Il governo: «A Kabul ci restiamo sine die»

Riferendo alle commissioni esteri e difesa di camera e senato sui risultati del vertice Nato di Riga della fine di novembre, il ministro degli Esteri Massimo D’Alema ha sostanzialmente chiuso, almeno ufficialmente, ogni speranza di «exit strategy» avanzata a gran voce la scorsa estate dalle sinistre dell’Unione. Nella sua audizione, infatti, D’Alema ha sostanzialmente confermato la «vision» alla base della missione dell’Alleanza a Kabul asserendo che si tratta di una legittima missione dell’Onu che avrebbe affidato alla Nato il solo compito di garantire la sicurezza nel paese. Descrizione che è alla base di una permanenza a tempo indeterminato, sine die, nel paese. Il vicepremier, affiancato dal sottosegretario alla Difesa Lorenzo Forcieri, conferma gli orientamenti del nostro paese: nessuno spostamento a sud o a est dei militari italiani salvo in caso di concreto pericolo di vita dei commilitoni Nato e ricerca di una «azione politica» come condizione necessaria per venire a capo dell’intricata situazione afghana. La decisione sulle truppe, inoltre, sarà decisa dai comandi Nato e autorizzata dal governo senza alcun coinvolgimento parlamentare.

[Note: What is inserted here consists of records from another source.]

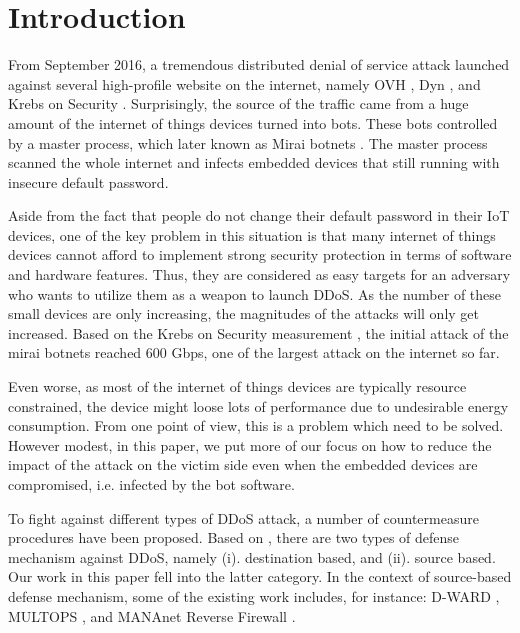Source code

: \documentclass[sigplan,screen]{acmart}
\begin{document}
\maketitle

\section{Introduction}
From September 2016, a tremendous distributed denial of service attack launched against several high-profile website on the internet, namely OVH \cite{ovh}, Dyn \cite{dyn}, and Krebs on Security \cite{kos}. Surprisingly, the source of the traffic came from a huge amount of the internet of things devices turned into bots. These bots controlled by a master process, which later known as Mirai botnets \cite{203628}. The master process scanned the whole internet and infects embedded devices that still running with insecure default password. 

Aside from the fact that people do not change their default password in their IoT devices, one of the key problem in this situation is that many internet of things devices cannot afford to implement strong security protection in terms of software and hardware features. Thus, they are considered as easy targets for an adversary who wants to utilize them as a weapon to launch DDoS. As the number of these small devices are only increasing, the magnitudes of the attacks will only get increased. Based on the Krebs on Security measurement \cite{kos}, the initial attack of the mirai botnets reached 600 Gbps, one of the largest attack on the internet so far.

Even worse, as most of the internet of things devices are typically resource constrained, the device might loose lots of performance due to undesirable energy consumption. From one point of view, this is a problem which need to be solved. However modest, in this paper, we put more of our focus on how to reduce the impact of the attack on the victim side even when the embedded devices are compromised, i.e. infected by the bot software. 

To fight against different types of DDoS attack, a number of countermeasure procedures have been proposed. Based on \cite{6489876}, there are two types of defense mechanism against DDoS, namely (i). destination based, and (ii). source based. Our work in this paper fell into the latter category. In the context of source-based defense mechanism, some of the existing work includes, for instance: D-WARD \cite{1510618}, MULTOPS \cite{10.5555/1251327.1251330}, and MANAnet Reverse Firewall \cite{mananet}.
\end{document}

D’Alema ha poi constatato il sostanziale fallimento della conferenza internazionale su Kabul proposta dall’Italia sul modello dell’esperienza libanese e annuncia che «nelle prossime settimane» si terrà una riunione dei ministri degli Esteri del G8 con i rappresentanti di Pakistan e Afghanistan «allo scopo di fare il punto sulla cooperazione fra i due paesi che appare per quanto riguarda il contrasto all’azione dei talebani un nodo cruciale per la sicurezza». I due stati confinanti infatti sono da mesi ai ferri corti. Kabul accusa Islamabad di offrire un riparo sicuro alle forze talebane. Ancora ieri il presidente afghano Hamid Karzai è tornato ad accusare il Pakistan di essere «il padrone» della guerriglia talebana affermando che risolvere «i problemi con Islamabad» equivarrebbe a porre fine dal giorno dopo al «terrorismo in Afghanistan».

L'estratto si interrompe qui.